── Data

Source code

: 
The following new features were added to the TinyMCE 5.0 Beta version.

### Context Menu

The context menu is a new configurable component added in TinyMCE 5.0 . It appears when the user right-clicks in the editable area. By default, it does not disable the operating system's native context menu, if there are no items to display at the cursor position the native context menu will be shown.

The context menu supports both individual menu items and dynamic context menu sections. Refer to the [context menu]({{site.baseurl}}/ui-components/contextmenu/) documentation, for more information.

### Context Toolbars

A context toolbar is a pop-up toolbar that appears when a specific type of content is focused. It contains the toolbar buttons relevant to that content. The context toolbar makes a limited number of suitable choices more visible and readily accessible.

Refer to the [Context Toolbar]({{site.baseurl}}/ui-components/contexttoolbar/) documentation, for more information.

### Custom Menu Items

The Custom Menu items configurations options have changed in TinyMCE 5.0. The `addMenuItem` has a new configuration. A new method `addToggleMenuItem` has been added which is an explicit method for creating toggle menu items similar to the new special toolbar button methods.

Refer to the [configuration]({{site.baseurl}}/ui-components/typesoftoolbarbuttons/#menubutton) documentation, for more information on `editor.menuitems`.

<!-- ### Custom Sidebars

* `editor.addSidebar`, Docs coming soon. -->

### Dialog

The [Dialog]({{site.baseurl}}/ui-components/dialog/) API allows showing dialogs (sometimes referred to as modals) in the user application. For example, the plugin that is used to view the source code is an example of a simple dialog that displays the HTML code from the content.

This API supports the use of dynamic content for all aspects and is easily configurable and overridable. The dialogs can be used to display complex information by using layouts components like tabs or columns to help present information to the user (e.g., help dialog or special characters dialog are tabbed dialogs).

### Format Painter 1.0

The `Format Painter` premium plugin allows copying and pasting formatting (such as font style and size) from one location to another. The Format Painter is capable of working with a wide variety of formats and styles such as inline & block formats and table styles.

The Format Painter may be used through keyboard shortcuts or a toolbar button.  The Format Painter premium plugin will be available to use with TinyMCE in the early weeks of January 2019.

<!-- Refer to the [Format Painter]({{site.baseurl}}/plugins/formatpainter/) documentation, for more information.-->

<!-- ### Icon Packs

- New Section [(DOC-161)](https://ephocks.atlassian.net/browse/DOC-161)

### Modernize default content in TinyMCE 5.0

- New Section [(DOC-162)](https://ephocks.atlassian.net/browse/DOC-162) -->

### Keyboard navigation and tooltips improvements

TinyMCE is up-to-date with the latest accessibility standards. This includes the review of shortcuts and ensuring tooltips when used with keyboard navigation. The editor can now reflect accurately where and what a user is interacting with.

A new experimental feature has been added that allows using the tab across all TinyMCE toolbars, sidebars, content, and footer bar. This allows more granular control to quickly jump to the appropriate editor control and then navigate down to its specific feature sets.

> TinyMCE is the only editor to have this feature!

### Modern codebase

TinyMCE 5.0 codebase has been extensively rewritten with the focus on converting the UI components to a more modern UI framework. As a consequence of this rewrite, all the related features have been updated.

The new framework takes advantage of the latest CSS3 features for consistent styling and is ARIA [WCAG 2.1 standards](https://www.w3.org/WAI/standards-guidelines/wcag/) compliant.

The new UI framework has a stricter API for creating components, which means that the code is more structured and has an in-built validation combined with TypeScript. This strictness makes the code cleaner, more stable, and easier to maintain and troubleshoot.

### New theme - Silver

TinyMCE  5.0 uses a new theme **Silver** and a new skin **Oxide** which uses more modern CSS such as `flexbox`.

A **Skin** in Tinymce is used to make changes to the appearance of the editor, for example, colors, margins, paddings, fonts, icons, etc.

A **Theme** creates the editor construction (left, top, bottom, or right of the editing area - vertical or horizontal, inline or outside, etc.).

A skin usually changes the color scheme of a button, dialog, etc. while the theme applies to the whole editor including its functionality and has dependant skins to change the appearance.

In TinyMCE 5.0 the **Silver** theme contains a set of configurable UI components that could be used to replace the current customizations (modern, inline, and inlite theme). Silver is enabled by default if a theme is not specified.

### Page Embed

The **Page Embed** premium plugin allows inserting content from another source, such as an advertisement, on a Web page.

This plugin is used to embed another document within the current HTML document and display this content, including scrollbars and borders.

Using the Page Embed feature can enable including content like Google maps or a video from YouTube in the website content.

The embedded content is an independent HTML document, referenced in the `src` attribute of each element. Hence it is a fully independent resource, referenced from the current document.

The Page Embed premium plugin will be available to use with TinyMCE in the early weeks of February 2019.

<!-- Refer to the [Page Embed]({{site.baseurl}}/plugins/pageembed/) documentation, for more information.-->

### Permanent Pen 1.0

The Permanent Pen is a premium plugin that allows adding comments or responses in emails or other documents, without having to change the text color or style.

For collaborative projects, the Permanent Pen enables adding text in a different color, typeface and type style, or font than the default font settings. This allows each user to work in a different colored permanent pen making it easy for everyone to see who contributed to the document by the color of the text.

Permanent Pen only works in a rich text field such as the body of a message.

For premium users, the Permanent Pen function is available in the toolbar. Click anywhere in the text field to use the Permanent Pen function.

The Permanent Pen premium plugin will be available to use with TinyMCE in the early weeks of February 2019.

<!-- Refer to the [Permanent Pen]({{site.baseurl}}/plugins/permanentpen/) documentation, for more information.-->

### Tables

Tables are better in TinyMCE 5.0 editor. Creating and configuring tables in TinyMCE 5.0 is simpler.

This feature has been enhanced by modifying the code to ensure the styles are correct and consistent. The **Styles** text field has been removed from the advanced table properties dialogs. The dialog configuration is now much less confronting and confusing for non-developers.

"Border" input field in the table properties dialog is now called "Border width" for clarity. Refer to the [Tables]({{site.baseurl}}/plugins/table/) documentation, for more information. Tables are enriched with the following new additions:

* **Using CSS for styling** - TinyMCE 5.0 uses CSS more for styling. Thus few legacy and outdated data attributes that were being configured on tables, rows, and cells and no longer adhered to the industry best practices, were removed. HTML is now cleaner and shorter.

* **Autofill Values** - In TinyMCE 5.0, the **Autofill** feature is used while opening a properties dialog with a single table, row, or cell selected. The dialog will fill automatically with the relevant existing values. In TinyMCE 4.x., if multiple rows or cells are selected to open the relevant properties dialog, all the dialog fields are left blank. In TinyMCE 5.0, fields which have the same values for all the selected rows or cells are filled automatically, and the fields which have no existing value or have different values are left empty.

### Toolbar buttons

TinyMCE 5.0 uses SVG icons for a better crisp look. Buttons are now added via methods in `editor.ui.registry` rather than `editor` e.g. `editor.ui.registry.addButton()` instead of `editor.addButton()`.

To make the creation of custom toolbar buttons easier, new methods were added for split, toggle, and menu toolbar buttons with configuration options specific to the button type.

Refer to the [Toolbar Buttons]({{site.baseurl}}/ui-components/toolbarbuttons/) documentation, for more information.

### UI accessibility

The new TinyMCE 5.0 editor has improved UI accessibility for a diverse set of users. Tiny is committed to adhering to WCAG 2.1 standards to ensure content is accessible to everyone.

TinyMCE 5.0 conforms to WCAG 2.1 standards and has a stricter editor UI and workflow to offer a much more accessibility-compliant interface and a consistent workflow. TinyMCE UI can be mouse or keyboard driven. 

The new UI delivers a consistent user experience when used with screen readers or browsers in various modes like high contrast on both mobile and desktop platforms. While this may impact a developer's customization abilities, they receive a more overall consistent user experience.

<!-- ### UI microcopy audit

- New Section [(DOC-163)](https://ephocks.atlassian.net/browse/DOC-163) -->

────

Task prompt — All that is needed is the exact run of lines above from the line containing "input field in" through the line containing "### UI accessibility", both of them included.

Exercise solution —
"Border" input field in the table properties dialog is now called "Border width" for clarity. Refer to the [Tables]({{site.baseurl}}/plugins/table/) documentation, for more information. Tables are enriched with the following new additions:

* **Using CSS for styling** - TinyMCE 5.0 uses CSS more for styling. Thus few legacy and outdated data attributes that were being configured on tables, rows, and cells and no longer adhered to the industry best practices, were removed. HTML is now cleaner and shorter.

* **Autofill Values** - In TinyMCE 5.0, the **Autofill** feature is used while opening a properties dialog with a single table, row, or cell selected. The dialog will fill automatically with the relevant existing values. In TinyMCE 4.x., if multiple rows or cells are selected to open the relevant properties dialog, all the dialog fields are left blank. In TinyMCE 5.0, fields which have the same values for all the selected rows or cells are filled automatically, and the fields which have no existing value or have different values are left empty.

### Toolbar buttons

TinyMCE 5.0 uses SVG icons for a better crisp look. Buttons are now added via methods in `editor.ui.registry` rather than `editor` e.g. `editor.ui.registry.addButton()` instead of `editor.addButton()`.

To make the creation of custom toolbar buttons easier, new methods were added for split, toggle, and menu toolbar buttons with configuration options specific to the button type.

Refer to the [Toolbar Buttons]({{site.baseurl}}/ui-components/toolbarbuttons/) documentation, for more information.

### UI accessibility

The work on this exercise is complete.